## WHAT YOU WILL DO
Would you give again, exactly, the lines running from the line with "필요로 하게 되었다." to the end of the data below, both included?

## INPUT
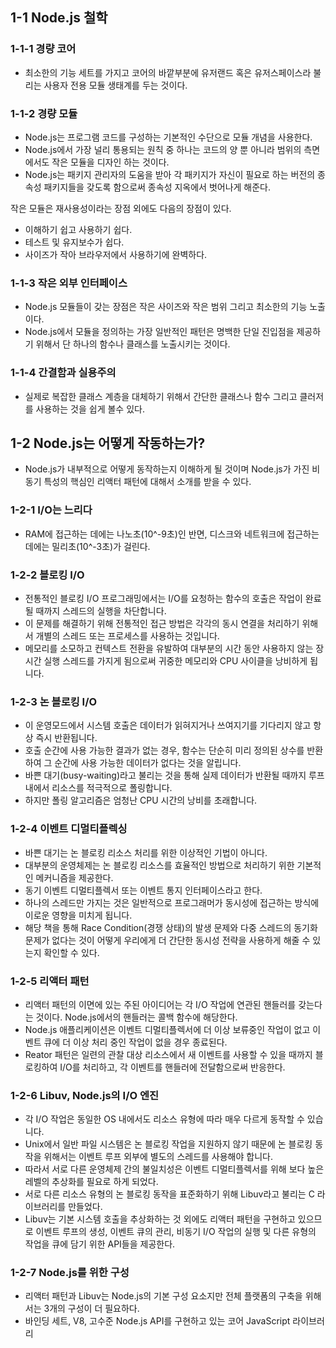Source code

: ## 1-1 Node.js 철학

### 1-1-1 경량 코어
* 최소한의 기능 세트를 가지고 코어의 바깥부분에 유저랜드 혹은 유저스페이스라 불리는 사용자 전용 모듈 생태계를 두는 것이다.

### 1-1-2 경량 모듈
* Node.js는 프로그램 코드를 구성하는 기본적인 수단으로 모듈 개념을 사용한다.
* Node.js에서 가장 널리 통용되는 원칙 중 하나는 코드의 양 뿐 아니라 범위의 측면에서도 작은 모듈을 디자인 하는 것이다.
* Node.js는 패키지 관리자의 도움을 받아 각 패키지가 자신이 필요로 하는 버전의 종속성 패키지들을 갖도록 함으로써 종속성 지옥에서 벗어나게 해준다.

작은 모듈은 재사용성이라는 장점 외에도 다음의 장점이 있다.
* 이해하기 쉽고 사용하기 쉽다.
* 테스트 및 유지보수가 쉽다.
* 사이즈가 작아 브라우저에서 사용하기에 완벽하다.

### 1-1-3 작은 외부 인터페이스
* Node.js 모듈들이 갖는 장점은 작은 사이즈와 작은 범위 그리고 최소한의 기능 노출이다.
* Node.js에서 모듈을 정의하는 가장 일반적인 패턴은 명백한 단일 진입점을 제공하기 위해서 단 하나의 함수나 클래스를 노출시키는 것이다.

### 1-1-4 간결함과 실용주의
* 실제로 복잡한 클래스 계층을 대체하기 위해서 간단한 클래스나 함수 그리고 클러저를 사용하는 것을 쉽게 볼수 있다.

## 1-2 Node.js는 어떻게 작동하는가?
* Node.js가 내부적으로 어떻게 동작하는지 이해하게 될 것이며 Node.js가 가진 비동기 특성의 핵심인 리액터 패턴에 대해서 소개를 받을 수 있다.

### 1-2-1 I/O는 느리다
* RAM에 접근하는 데에는 나노초(10^-9초)인 반면, 디스크와 네트워크에 접근하는 데에는 밀리초(10^-3초)가 걸린다.

### 1-2-2 블로킹 I/O
* 전통적인 블로킹 I/O 프로그래밍에서는 I/O를 요청하는 함수의 호출은 작업이 완료될 때까지 스레드의 실행을 차단합니다.
* 이 문제를 해결하기 위해 전통적인 접근 방법은 각각의 동시 연결을 처리하기 위해서 개별의 스레드 또는 프로세스를 사용하는 것입니다.
* 메모리를 소모하고 컨텍스트 전환을 유발하여 대부분의 시간 동안 사용하지 않는 장시간 실행 스레드를 가지게 됨으로써 귀중한 메모리와 CPU 사이클을 낭비하게 됩니다.

### 1-2-3 논 블로킹 I/O
* 이 운영모드에서 시스템 호출은 데이터가 읽혀지거나 쓰여지기를 기다리지 않고 항상 즉시 반환됩니다.
* 호출 순간에 사용 가능한 결과가 없는 경우, 함수는 단순히 미리 정의된 상수를 반환하여 그 순간에 사용 가능한 데이터가 없다는 것을 알립니다.
* 바쁜 대기(busy-waiting)라고 불리는 것을 통해 실제 데이터가 반환될 때까지 루프 내에서 리소스를 적극적으로 폴링합니다.
* 하지만 폴링 알고리즘은 엄청난 CPU 시간의 낭비를 초래합니다.

### 1-2-4 이벤트 디멀티플렉싱
* 바쁜 대기는 논 블로킹 리소스 처리를 위한 이상적인 기법이 아니다.
* 대부분의 운영체제는 논 블로킹 리소스를 효율적인 방법으로 처리하기 위한 기본적인 메커니즘을 제공한다.
* 동기 이벤트 디멀티플렉서 또는 이벤트 통지 인터페이스라고 한다.
* 하나의 스레드만 가지는 것은 일반적으로 프로그래머가 동시성에 접근하는 방식에 이로운 영향을 미치게 됩니다.
* 해당 책을 통해 Race Condition(경쟁 상태)의 발생 문제와 다중 스레드의 동기화 문제가 없다는 것이 어떻게 우리에게 더 간단한 동시성 전략을 사용하게 해줄 수 있는지 확인할 수 있다.

### 1-2-5 리액터 패턴
* 리액터 패턴의 이면에 있는 주된 아이디어는 각 I/O 작업에 연관된 핸들러를 갖는다는 것이다. Node.js에서의 핸들러는 콜백 함수에 해당한다.
* Node.js 애플리케이션은 이벤트 디멀티플렉서에 더 이상 보류중인 작업이 없고 이벤트 큐에 더 이상 처리 중인 작업이 없을 경우 종료된다.
* Reator 패턴은 일련의 관찰 대상 리소스에서 새 이벤트를 사용할 수 있을 때까지 블로킹하여 I/O를 처리하고, 각 이벤트를 핸들러에 전달함으로써 반응한다.

### 1-2-6 Libuv, Node.js의 I/O 엔진
* 각 I/O 작업은 동일한 OS 내에서도 리소스 유형에 따라 매우 다르게 동작할 수 있습니다.
* Unix에서 일반 파일 시스템은 논 블로킹 작업을 지원하지 않기 때문에 논 블로킹 동작을 위해서는 이벤트 루프 외부에 별도의 스레드를 사용해야 합니다.
* 따라서 서로 다른 운영체제 간의 불일치성은 이벤트 디멀티플렉서를 위해 보다 높은 레벨의 추상화를 필요로 하게 되었다.
* 서로 다른 리소스 유형의 논 블로킹 동작을 표준화하기 위해 Libuv라고 불리는 C 라이브러리를 만들었다.
* Libuv는 기본 시스템 호출을 추상화하는 것 외에도 리액터 패턴을 구현하고 있으므로 이벤트 루프의 생성, 이벤트 큐의 관리, 비동기 I/O 작업의 실행 및 다른 유형의 작업을 큐에 담기 위한 API들을 제공한다.

### 1-2-7 Node.js를 위한 구성
* 리액터 패턴과 Libuv는 Node.js의 기본 구성 요소지만 전체 플랫폼의 구축을 위해서는 3개의 구성이 더 필요하다.
* 바인딩 세트, V8, 고수준 Node.js API를 구현하고 있는 코어 JavaScript 라이브러리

## RESULT BELOW
* 따라서 서로 다른 운영체제 간의 불일치성은 이벤트 디멀티플렉서를 위해 보다 높은 레벨의 추상화를 필요로 하게 되었다.
* 서로 다른 리소스 유형의 논 블로킹 동작을 표준화하기 위해 Libuv라고 불리는 C 라이브러리를 만들었다.
* Libuv는 기본 시스템 호출을 추상화하는 것 외에도 리액터 패턴을 구현하고 있으므로 이벤트 루프의 생성, 이벤트 큐의 관리, 비동기 I/O 작업의 실행 및 다른 유형의 작업을 큐에 담기 위한 API들을 제공한다.

### 1-2-7 Node.js를 위한 구성
* 리액터 패턴과 Libuv는 Node.js의 기본 구성 요소지만 전체 플랫폼의 구축을 위해서는 3개의 구성이 더 필요하다.
* 바인딩 세트, V8, 고수준 Node.js API를 구현하고 있는 코어 JavaScript 라이브러리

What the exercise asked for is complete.